Hi,
I am trying to setup istio on k8s cluster (1 master and 2 worker nodes). After following the set-up instructions I am unable to have egress gateway working.
I am trying the official example to validate egress and ending up with exit code 35.
kubectl exec -it $SOURCE_POD -c sleep – curl -I https://www.google.com | grep “HTTP/”; kubectl exec -it $SOURCE_POD -c sleep – curl -I https://edition.cnn.com | grep “HTTP/”
command terminated with exit code 35
Can someone please help? This is a blocker issue for us.
I think maybe your DestinationRule all add trafficPolicy to TLS.
so should change the VirtualService and DestinationRule.

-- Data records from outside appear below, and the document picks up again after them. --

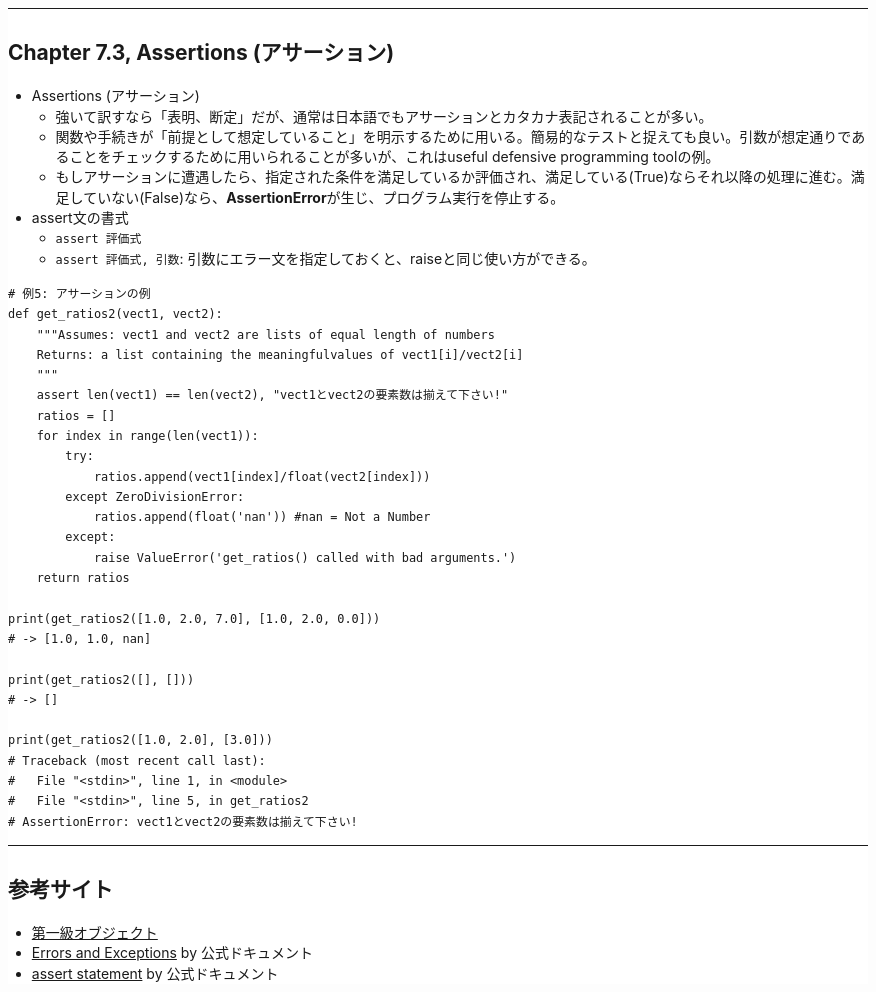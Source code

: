 <hr>

## <a name="chap7.3">Chapter 7.3, Assertions (アサーション)</a>
- Assertions (アサーション)
  - 強いて訳すなら「表明、断定」だが、通常は日本語でもアサーションとカタカナ表記されることが多い。
  - 関数や手続きが「前提として想定していること」を明示するために用いる。簡易的なテストと捉えても良い。引数が想定通りであることをチェックするために用いられることが多いが、これはuseful defensive programming toolの例。
  - もしアサーションに遭遇したら、指定された条件を満足しているか評価され、満足している(True)ならそれ以降の処理に進む。満足していない(False)なら、**AssertionError**が生じ、プログラム実行を停止する。
- assert文の書式
  - ``assert 評価式``
  - ``assert 評価式, 引数``: 引数にエラー文を指定しておくと、raiseと同じ使い方ができる。

```
# 例5: アサーションの例
def get_ratios2(vect1, vect2):
    """Assumes: vect1 and vect2 are lists of equal length of numbers
    Returns: a list containing the meaningfulvalues of vect1[i]/vect2[i]
    """
    assert len(vect1) == len(vect2), "vect1とvect2の要素数は揃えて下さい!"
    ratios = []
    for index in range(len(vect1)):
        try:
            ratios.append(vect1[index]/float(vect2[index]))
        except ZeroDivisionError:
            ratios.append(float('nan')) #nan = Not a Number
        except:
            raise ValueError('get_ratios() called with bad arguments.')
    return ratios

print(get_ratios2([1.0, 2.0, 7.0], [1.0, 2.0, 0.0]))
# -> [1.0, 1.0, nan]

print(get_ratios2([], []))
# -> []

print(get_ratios2([1.0, 2.0], [3.0]))
# Traceback (most recent call last):
#   File "<stdin>", line 1, in <module>
#   File "<stdin>", line 5, in get_ratios2
# AssertionError: vect1とvect2の要素数は揃えて下さい!
```

<hr>

## <a name="ref">参考サイト</a>
- [第一級オブジェクト](https://ie.u-ryukyu.ac.jp/~tnal/2016/prog1/Higher_order_programming.html)
- [Errors and Exceptions](https://docs.python.org/3/tutorial/errors.html) by 公式ドキュメント
- [assert statement](https://docs.python.org/3/reference/simple_stmts.html#assert) by 公式ドキュメント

In the VirtualService add subset for HTTP originate-tls
- match:
- gateways:
- istio-egressgateway
port: 80
route:
- destination:
host: www.google.com
subset: originate-tls
port:
number: 443
weight: 100
and only subset=originate-tls add trafficPolicy
apiVersion: networking.istio.io/v1alpha3
kind: DestinationRule
metadata:
name: originate-tls-for-google
spec:
host: www.google.com
trafficPolicy:
loadBalancer:
simple: ROUND_ROBIN
subsets:
- name: originate-tls
trafficPolicy:
loadBalancer:
simple: ROUND_ROBIN
portLevelSettings:
- port:
number: 443
tls:
mode: SIMPLE